Walk into any modern hotel and you’ll encounter the industry’s great contradiction: hospitality, fundamentally a human-to-human business, has become dominated by screens.Guests tap tablets to order room service, swipe through kiosks to check in, and scan QR codes to view menus.
These screens exist because hospitality’s core tasks remain stubbornly manual. Checking reservations, processing check-ins, taking orders, each requires deliberate human effort, channeled through digital interfaces. As Carl Pei, CEO of Nothing, observed: “Today, computing is very manual,” requiring guests and staff to juggle multiple apps for simple tasks.
But a radical shift is underway. Agentic AI promises to handle these tasks invisibly, without screens mediating every interaction. “The operating system that you’re used to working with on a phone and the apps that you launch, the way that you actually do things, will start to disappear in the background, where your assistant will actually start doing things for you,” said Alex Katouzian, a Qualcomm executive.

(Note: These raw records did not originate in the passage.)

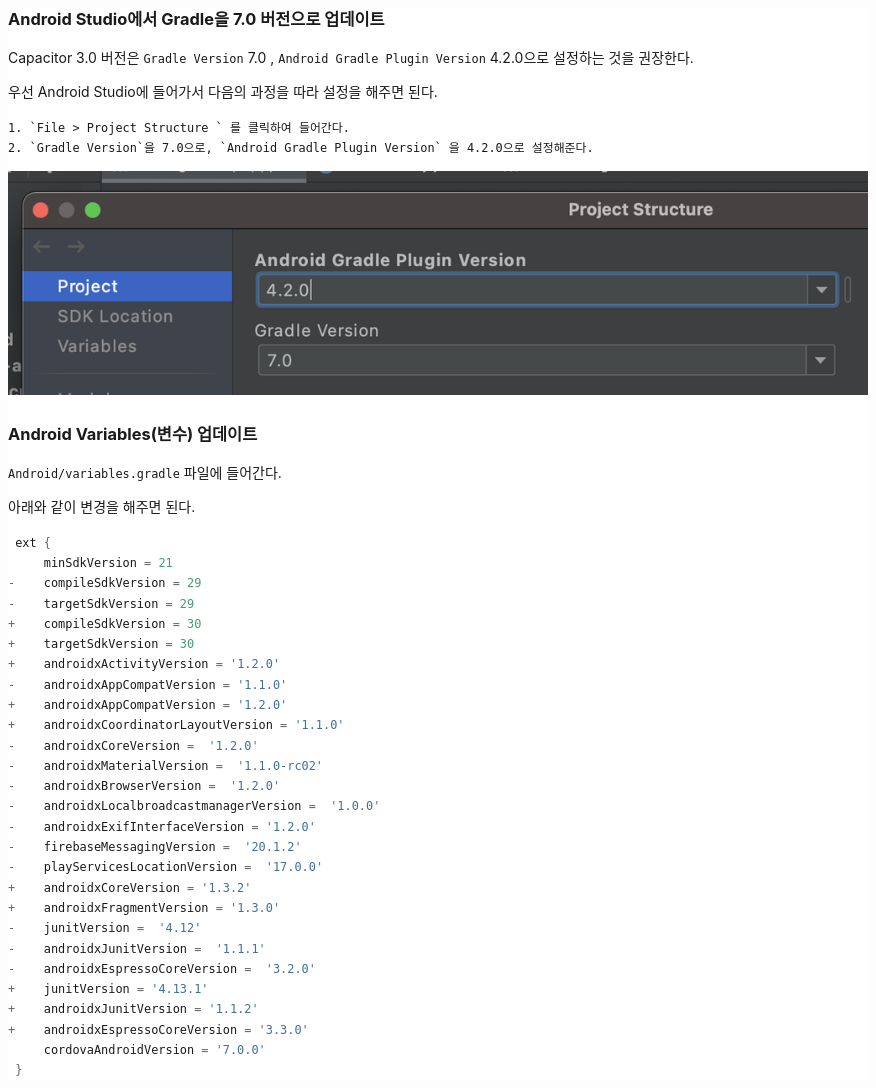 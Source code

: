 



### Android Studio에서 Gradle을 7.0 버전으로 업데이트

Capacitor 3.0 버전은 `Gradle Version` 7.0 , `Android Gradle Plugin Version` 4.2.0으로 설정하는 것을 권장한다.

우선 Android Studio에 들어가서 다음의 과정을 따라 설정을 해주면 된다.

	1. `File > Project Structure ` 를 클릭하여 들어간다.
 	2. `Gradle Version`을 7.0으로, `Android Gradle Plugin Version` 을 4.2.0으로 설정해준다.

<img src="https://github.com/sejong77/Today-Learn/blob/Master/image/Android%20Studio%20Gradle%20Version.png?raw=true">





### Android Variables(변수) 업데이트

`Android/variables.gradle` 파일에 들어간다.

아래와 같이 변경을 해주면 된다.

```gradle
 ext {
     minSdkVersion = 21
-    compileSdkVersion = 29
-    targetSdkVersion = 29
+    compileSdkVersion = 30
+    targetSdkVersion = 30
+    androidxActivityVersion = '1.2.0'
-    androidxAppCompatVersion = '1.1.0'
+    androidxAppCompatVersion = '1.2.0'
+    androidxCoordinatorLayoutVersion = '1.1.0'
-    androidxCoreVersion =  '1.2.0'
-    androidxMaterialVersion =  '1.1.0-rc02'
-    androidxBrowserVersion =  '1.2.0'
-    androidxLocalbroadcastmanagerVersion =  '1.0.0'
-    androidxExifInterfaceVersion = '1.2.0'
-    firebaseMessagingVersion =  '20.1.2'
-    playServicesLocationVersion =  '17.0.0'
+    androidxCoreVersion = '1.3.2'
+    androidxFragmentVersion = '1.3.0'
-    junitVersion =  '4.12'
-    androidxJunitVersion =  '1.1.1'
-    androidxEspressoCoreVersion =  '3.2.0'
+    junitVersion = '4.13.1'
+    androidxJunitVersion = '1.1.2'
+    androidxEspressoCoreVersion = '3.3.0'
     cordovaAndroidVersion = '7.0.0'
 }
```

AI-powered wearables, smart glasses, voice-enabled devices, ambient computing, will make this possible. Panos Panay, Amazon’s head of devices, captured the appeal: “If you don’t have to pull something out of your pocket, it’s very powerful.”
For everyone, less phone time means more presence. But for hospitality, the stakes are higher: it means reclaiming the industry’s soul, genuine human connection, from the screens that temporarily displaced it.